Capital Gains recently sat down with him for a talk about education, community involvement and the Capital region's future.

Capital Gains: What is the nexus of the RCAH model?

Vince Delgado: One of the ideas is that good, strong, useful, engaged arts and humanities work should be engaged.

When we talk about it that way, we’re talking about being engaged in a community of learning, a community of scholarship, but also engaged in the community that’s impacted by that work. If you’re doing community arts you should be understanding why it’s import to be connected to the community and working with the community to develop that work.

There continues to be competing ideas about engagement. It comes out of services and volunteering work that’s been done from the ground — work that’s been laid since the 60s and 70s. Engagement seeks a deeper involvement or deeper look at community involvement.

It needs to be an interactive relationships where you’re reflecting on your relationships, and what you’re doing, and whether you’re effective and really committed to the community. There’s also this whole idea of passion — this popular quote that says, “If I can’t dance, I don’t want to be part of your revolution.” So it’s about being passionate about what you do and celebratory and connected.

CG: Does the Lansing community understand and participate in community engagement?

VD:  There are people and, I think, the nation as a whole, who are starting to come around to this notion that we need to begin to consider our work in the community outside of the standardized or mass industrialized way of looking at it — the model that says it’s a matter of how many people are putting hoursin, and how many hours they’re putting in, and if those are high, itmust be successful.

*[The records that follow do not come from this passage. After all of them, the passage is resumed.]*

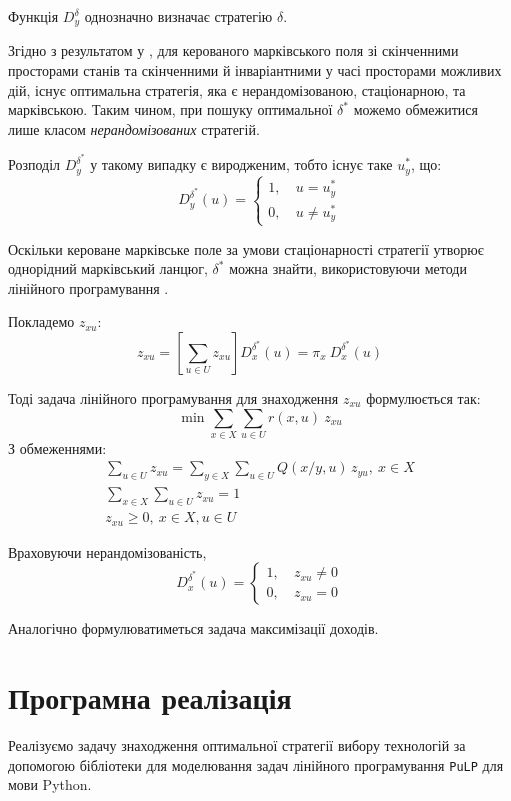 \documentclass[oneside,14pt]{extarticle}
\begin{document}
Функція \(D_y^\delta\) однозначно визначає стратегію \(\delta\).

Згідно з результатом у \cite{Chornei:2005}, для керованого марківського поля зі скінченними просторами станів та скінченними й інваріантними у часі просторами можливих дій, існує оптимальна стратегія, яка є нерандомізованою, стаціонарною, та марківською. Таким чином, при пошуку оптимальної \(\delta^*\) можемо обмежитися лише класом \textit{нерандомізованих} стратегій.

Розподіл \(D_y^{\delta^*}\) у такому випадку є виродженим, тобто існує таке \(u_y^*\), що:
\[D_y^{\delta^*}(u) = \begin{cases}
1,&\ u = u_y^* \\
0,&\ u \neq u_y^*
\end{cases}
\]

Оскільки кероване марківське поле за умови стаціонарності стратегії утворює однорідний марківський ланцюг, \(\delta^*\) можна знайти, використовуючи методи лінійного програмування \cite{Knopov:1998}.

Покладемо \(z_{xu}\):
\[z_{xu} = \left[\sum_{u \in U} z_{xu}\right]D_x^{\delta^*}(u) = \pi_x\ D_x^{\delta^*}(u)\]

Тоді задача лінійного програмування для знаходження \(z_{xu}\) формулюється так:
\[\min \sum_{x \in X} \sum_{u \in U} r(x, u)\ z_{xu}\]
З обмеженнями:
\begin{gather*}
\sum_{u \in U} z_{xu} = \sum_{y \in X} \sum_{u \in U} Q(x/y, u)\,z_{yu},\ x \in X \\
\sum_{x \in X} \sum_{u \in U} z_{xu} = 1 \\
z_{xu} \geq 0,\ x \in X, u \in U
\end{gather*}

Враховуючи нерандомізованість, 
\[D_x^{\delta^*}(u) = \begin{cases}
1,&\ z_{xu} \neq 0 \\
0,&\ z_{xu} = 0
\end{cases}\]

Аналогічно формулюватиметься задача максимізації доходів.










\clearpage
\section{Програмна реалізація}

Реалізуємо задачу знаходження оптимальної стратегії вибору технологій за допомогою бібліотеки для моделювання задач лінійного програмування \texttt{PuLP}\cite{PuLP} для мови Python.
\end{document}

The engagement model that people are trying to comearound to is that actually, it’s not [that]. It should be about how deeply we’re engaged together, how deeply we’re building relationships that matter and how sustainable those relationships are, long term.

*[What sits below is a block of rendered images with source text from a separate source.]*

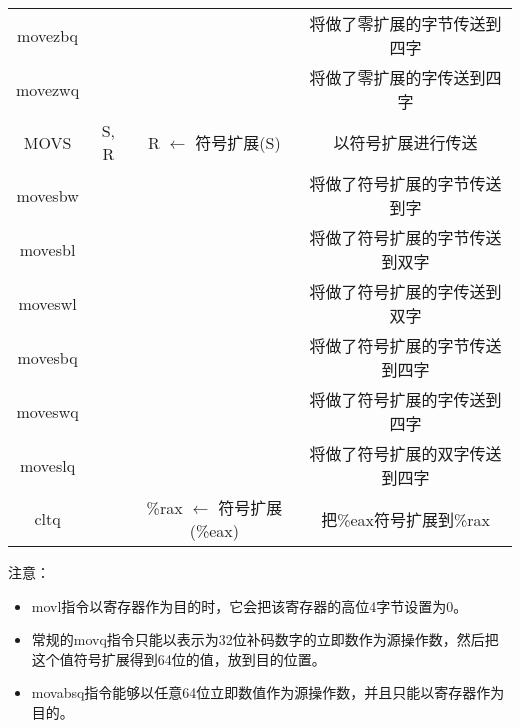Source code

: \begin{table}[H]
\begin{tabular}{|c c|c|c|}
        movezbq                           &             &                                & 将做了零扩展的字节传送到四字   \\
        movezwq                           &             &                                & 将做了零扩展的字传送到四字    \\
        \hline
        MOVS                              & S, R        & R $\leftarrow$ 符号扩展(S)         & 以符号扩展进行传送        \\
        \hline
        movesbw                           &             &                                & 将做了符号扩展的字节传送到字   \\
        movesbl                           &             &                                & 将做了符号扩展的字节传送到双字  \\
        moveswl                           &             &                                & 将做了符号扩展的字传送到双字   \\
        movesbq                           &             &                                & 将做了符号扩展的字节传送到四字  \\
        moveswq                           &             &                                & 将做了符号扩展的字传送到四字   \\
        moveslq                           &             &                                & 将做了符号扩展的双字传送到四字  \\
        cltq                              &             & \%rax $\leftarrow$ 符号扩展(\%eax) & 把\%eax符号扩展到\%rax \\
        \hline
    \end{tabular}
\end{table}

注意：
\begin{itemize}
    \item movl指令以寄存器作为目的时，它会把该寄存器的高位4字节设置为0。
    \item 常规的movq指令只能以表示为32位补码数字的立即数作为源操作数，然后把这个值符号扩展得到64位的值，放到目的位置。
    \item movabsq指令能够以任意64位立即数值作为源操作数，并且只能以寄存器作为目的。
\end{itemize}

You see that with this whole movement in the country toward sustainability. It used to be, "How many Priuses can we crank out and get people to buy?" The whole discussion is now going to "How efficient can we make our own homes? How can we do something that matters?"

I think it’s a great shift in the way people are looking at things, and I think that’s happening in Lansing and the rest of the country.

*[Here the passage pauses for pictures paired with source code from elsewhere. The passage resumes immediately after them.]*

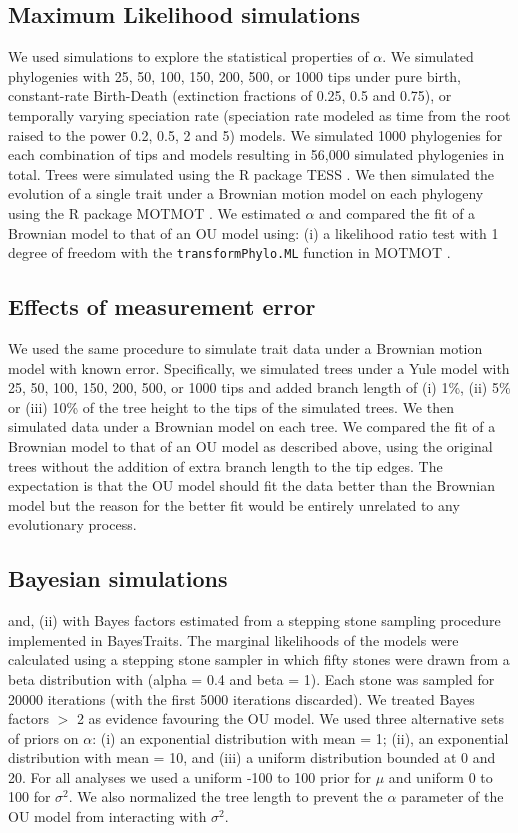 \documentclass[a4paper,12pt]{article}
\begin{document}
  \subsection{Maximum Likelihood simulations}
  \label{section:sims.methods} 
  We used simulations to explore the statistical properties of $\alpha$. 
  We simulated phylogenies with 25, 50, 100, 150, 200, 500, or 1000 tips under pure birth, constant-rate Birth-Death (extinction fractions of 0.25, 0.5 and 0.75), or temporally varying speciation rate (speciation rate modeled as time from the root raised to the power 0.2, 0.5, 2 and 5) models. 
  We simulated 1000 phylogenies for each combination of tips and models resulting in 56,000 simulated phylogenies in total. Trees were simulated using the R package TESS \cite{hohna2013fast}. 
  We then simulated the evolution of a single trait under a Brownian motion model on each phylogeny using the R package MOTMOT \citep{Thomas:2011aa}. 
  We estimated $\alpha$ and compared the fit of a Brownian model to that of an OU model using: (i) a likelihood ratio test with 1 degree of freedom with the \texttt{transformPhylo.ML} function in MOTMOT \citep{Thomas:2011aa}. 

\subsection{Effects of measurement error}
  We used the same procedure to simulate trait data under a Brownian motion model with known error. 
  Specifically, we simulated trees under a Yule model with 25, 50, 100, 150, 200, 500, or 1000 tips and added branch length of (i) 1\%, (ii) 5\% or (iii) 10\% of the tree height to the tips of the simulated trees. We then simulated data under a Brownian model on each tree. 
  We compared the fit of a Brownian model to that of an OU model as described above, using the original trees without the addition of extra branch length to the tip edges. 
  The expectation is that the OU model should fit the data better than the Brownian model but the reason for the better fit would be entirely unrelated to any evolutionary process. 



\subsection{Bayesian simulations}

and, (ii) with Bayes factors estimated from a stepping stone sampling procedure \citep{xie2010improving}implemented in BayesTraits. The marginal likelihoods of the models were calculated using a stepping stone sampler in which fifty stones were drawn from a beta distribution with (alpha = 0.4 and beta = 1). Each stone was sampled for 20000 iterations (with the first 5000 iterations discarded). We treated Bayes factors $>$ 2 as evidence favouring the OU model. We used three alternative sets of priors on $\alpha$: (i) an exponential distribution with mean = 1; (ii), an exponential distribution with mean = 10, and (iii) a uniform distribution bounded at 0 and 20. For all analyses we used a uniform -100 to 100 prior for $\mu$ and uniform 0 to 100 for $\sigma^2$. We also normalized the tree length to prevent the $\alpha$ parameter of the OU model from interacting with $\sigma^2$.
\end{document}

CG: During one of your Chautauqua experiences in Detroit, you came back with this idea about community investment in infrastructure. What does that mean?

VD: We were in Midtown. We met with folks involved with economic development groups and there were a couple of interesting things that I had never heard before.

This may be unique to Detroit because there’s been such a strong disinvestment in the city, but there’s this whole notion that infrastructure in cities — and when I mean cities I mean the city governments — can’t necessarily be relied upon to develop and maintain critical infrastructure. It could mean roads, police presence or security. It could mean lights or community fabric development such as community gardens and those types of things.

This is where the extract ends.